Species of crustacean

Calcinus laevimanus, the left-handed hermit crab, is a species of hermit crab in the genus Calcinus found in the Indo-West Pacific region, the type locality being Hawaii.

==Description==
The anterior part of this crab is calcified while the posterior part, protected by the shell it inhabits, is not. The total length is up to 30 mm with a shield length of up to 8 mm, with males usually being larger than females. The eyestalks are long and slender, and inflated at the base. The left cheliped (claw) is much larger than the right one. The propodus (penultimate joint) is smooth and shiny, the finger and thumb having spoon-shaped, calcified tips. The general colour of the carapace is brown to grey. The eye stalks are blue at the base and orange distally. The first pair of antennae have blue bases and orange tips and the second pair are entirely orange. The chelipeds are purplish-brown, the fingertips being white. The walking legs are orangish-brown with white tips.

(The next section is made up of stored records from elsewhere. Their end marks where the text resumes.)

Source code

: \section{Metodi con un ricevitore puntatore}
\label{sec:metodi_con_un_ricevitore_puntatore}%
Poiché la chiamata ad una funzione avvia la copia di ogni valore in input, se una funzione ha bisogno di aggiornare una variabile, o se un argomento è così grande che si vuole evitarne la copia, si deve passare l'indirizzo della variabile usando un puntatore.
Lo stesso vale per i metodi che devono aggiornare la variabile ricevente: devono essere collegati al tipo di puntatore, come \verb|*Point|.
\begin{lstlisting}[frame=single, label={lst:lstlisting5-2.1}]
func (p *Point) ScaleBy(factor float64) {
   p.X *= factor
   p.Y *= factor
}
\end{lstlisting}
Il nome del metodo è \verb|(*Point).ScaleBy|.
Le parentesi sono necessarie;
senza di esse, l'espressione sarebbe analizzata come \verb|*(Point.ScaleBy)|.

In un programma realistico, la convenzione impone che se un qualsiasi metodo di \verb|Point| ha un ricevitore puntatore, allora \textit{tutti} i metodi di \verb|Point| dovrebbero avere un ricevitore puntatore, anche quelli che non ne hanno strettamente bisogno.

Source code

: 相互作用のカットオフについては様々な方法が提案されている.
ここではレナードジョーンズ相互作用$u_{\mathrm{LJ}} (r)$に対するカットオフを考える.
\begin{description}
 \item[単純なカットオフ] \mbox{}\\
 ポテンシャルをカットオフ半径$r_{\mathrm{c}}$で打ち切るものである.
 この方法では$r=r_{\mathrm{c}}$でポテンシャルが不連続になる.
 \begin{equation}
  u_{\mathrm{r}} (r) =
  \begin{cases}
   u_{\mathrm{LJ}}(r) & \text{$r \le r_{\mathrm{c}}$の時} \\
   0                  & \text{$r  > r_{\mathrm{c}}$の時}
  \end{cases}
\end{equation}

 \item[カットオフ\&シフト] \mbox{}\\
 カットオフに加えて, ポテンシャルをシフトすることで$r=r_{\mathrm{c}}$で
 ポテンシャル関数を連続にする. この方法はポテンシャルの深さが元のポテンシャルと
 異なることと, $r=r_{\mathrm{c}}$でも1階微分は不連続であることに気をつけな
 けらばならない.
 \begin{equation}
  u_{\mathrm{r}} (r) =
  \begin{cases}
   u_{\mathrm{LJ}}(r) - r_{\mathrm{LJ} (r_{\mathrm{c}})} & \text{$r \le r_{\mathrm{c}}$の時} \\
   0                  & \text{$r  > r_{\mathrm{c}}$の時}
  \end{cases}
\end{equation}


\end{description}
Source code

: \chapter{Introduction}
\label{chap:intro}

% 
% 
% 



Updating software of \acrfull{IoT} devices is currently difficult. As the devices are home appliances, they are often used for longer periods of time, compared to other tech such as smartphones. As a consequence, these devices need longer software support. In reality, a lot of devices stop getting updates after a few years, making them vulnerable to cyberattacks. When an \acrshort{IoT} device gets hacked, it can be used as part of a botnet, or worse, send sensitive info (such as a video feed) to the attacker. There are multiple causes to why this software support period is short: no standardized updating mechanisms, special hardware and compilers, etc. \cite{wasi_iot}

==Distribution and habitat==
C. laevimanus is found in the tropical and sub-tropical western Indo-Pacific. Its range extends from East Africa, Madagascar and the Comores, through Indonesia, the Philippines, Australia and Papua New Guinea to Hawaii, and includes many of the western Pacific archipelagoes. It is usually found between the low intertidal zone and the upper subtidal zone, typically on rocky reefs, rock and coral rubble.

==Ecology==
When choosing a new shell, this hermit crab prefers a globose shell, especially Turbo and Nerita. In Hawaii, the shells of Trochus intextus and Turbo sandwicensis are often used, while in South Africa, an empty Lunella coronata shell is favoured. This is an aggressive hermit crab species which is prepared to fight for empty shells or other resources. The size and brightness of the white patch on the left chela seems to be a status symbol and helps its bearer in agonistic interactions.

As with other decapods, the female carries the eggs tucked under her abdomen. In Hawaii, 80% of females are carrying eggs between February and October, with about three thousand eggs being typical. Once hatched, the larvae pass through six zoeal stages and one glaucothoe stage.